Introduction: Imprinted genes are genes whose expression is dependent on parental origin, and are transcribed only from one specific parental allele (monoallelically expressed). The differences in expression are regulated by differentially methylated regions (DMRs) or imprinting control regions (ICRs), which acquire their methylation pattern during gametogenesis. The pattern is maintained throughout development and cell divisions.

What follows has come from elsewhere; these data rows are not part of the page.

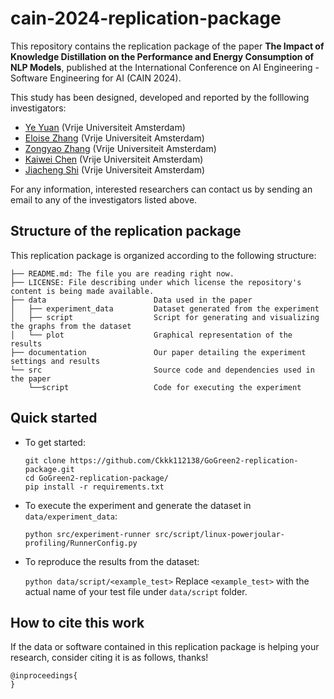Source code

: # cain-2024-replication-package
This repository contains the replication package of the paper **The Impact of Knowledge Distillation on the Performance and Energy Consumption of NLP Models**, published at the International Conference on AI Engineering - Software Engineering for AI (CAIN 2024).

This study has been designed, developed and reported by the folllowing investigators:
- [Ye Yuan](mailto:y.yuan3@student.vu.nl) (Vrije Universiteit Amsterdam)
- [Eloise Zhang](mailto:j.zhang6@student.vu.nl) (Vrije Universiteit Amsterdam)
- [Zongyao Zhang](mailto:z.zhang14@student.vu.nl) (Vrije Universiteit Amsterdam)
- [Kaiwei Chen](mailto:k.chen2@student.vu.nl) (Vrije Universiteit Amsterdam)
- [Jiacheng Shi](mailto:j.shi2@student.vu.nl) (Vrije Universiteit Amsterdam)

For any information, interested researchers can contact us by sending an email to any of the investigators listed above.

## Structure of the replication package
This replication package is organized according to the following structure:
```
├── README.md: The file you are reading right now.
├── LICENSE: File describing under which license the repository's content is being made available.
├── data                        Data used in the paper 
│   ├── experiment_data         Dataset generated from the experiment
│   ├── script                  Script for generating and visualizing the graphs from the dataset
│   └── plot                    Graphical representation of the results
├── documentation               Our paper detailing the experiment settings and results
└── src                         Source code and dependencies used in the paper
    └──script                   Code for executing the experiment
```

## Quick started

- To get started:

  ```
  git clone https://github.com/Ckkk112138/GoGreen2-replication-package.git
  cd GoGreen2-replication-package/
  pip install -r requirements.txt
  ```

- To execute the experiment and generate the dataset in `data/experiment_data`:

  `python src/experiment-runner src/script/linux-powerjoular-profiling/RunnerConfig.py`

- To reproduce the results from the dataset:

  `python data/script/<example_test>`
  Replace `<example_test>` with the actual name of your test file under `data/script` folder.
  
## How to cite this work
If the data or software contained in this replication package is helping your research, consider citing it is as follows, thanks!

```
@inproceedings{
}
```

Case Presentation: The patient is an 8 –year-old boy who presents with classic clinical features of both Beckwith–Wiedemann syndrome (BWS) and Angelman syndrome (AS). Conception was natural. The pregnancy was complicated by a moderate polyhydramnios. A large, protruding tongue, left postauricular pits and mild hepatomegaly were noted in the neonatal period, the umbilicus was normal. He had considerable feeding difficulties since birth with failure to thrive. Global development was markedly delayed. He walked independently at 6 years of age; he still has no words and is not potty trained. He has a happy demeanor, marked hyperactivity and sleep disturbances but no seizures.
Molecular Analysis: Molecular analysis demonstrated loss of the normal maternally derived methylation at both the KvDMR1 (also: LIT1, KCNQ1OT1; 11p15; Beckwith–Wiedemann syndrome) and SNRPN (15q11; Angelman Syndrome) loci.
Sequence Analysis:
Discussion: Approximately 100 imprinted genes are currently known in humans and out of them eight imprinting disorders are recognized: the Beckwith-Wiedemann (BWS), Silver–Russell (SRS), Prader–Willi (PWS) Angelman (AS), Temple (TS ), and Wang syndromes (WS), Transient neonatal diabetes (TND), and Pseudohypoparathyroidism type 1b (PHP1b). Imprinting disorders (IDs) result from epigenetic (or primary) mutations, and genetic (or secondary) mutations in both cis and trans acting factors, including copy number variations, chromosomal rearrangements and uniparental disomy. Additionally, IDs can present mosaically, that is, not uniformly present in all somatic tissues.
Conclusions: We describe here, for the first time, a patient with unique clinical features suggestive of both AS and BWS, who was found to exhibit hypomethylation of both imprinted loci. The case gives an opportunity to identify a trans-acting factor that might impact on maintenance of maternal imprinted methylation during the preimplantation epigenetic remodeling process.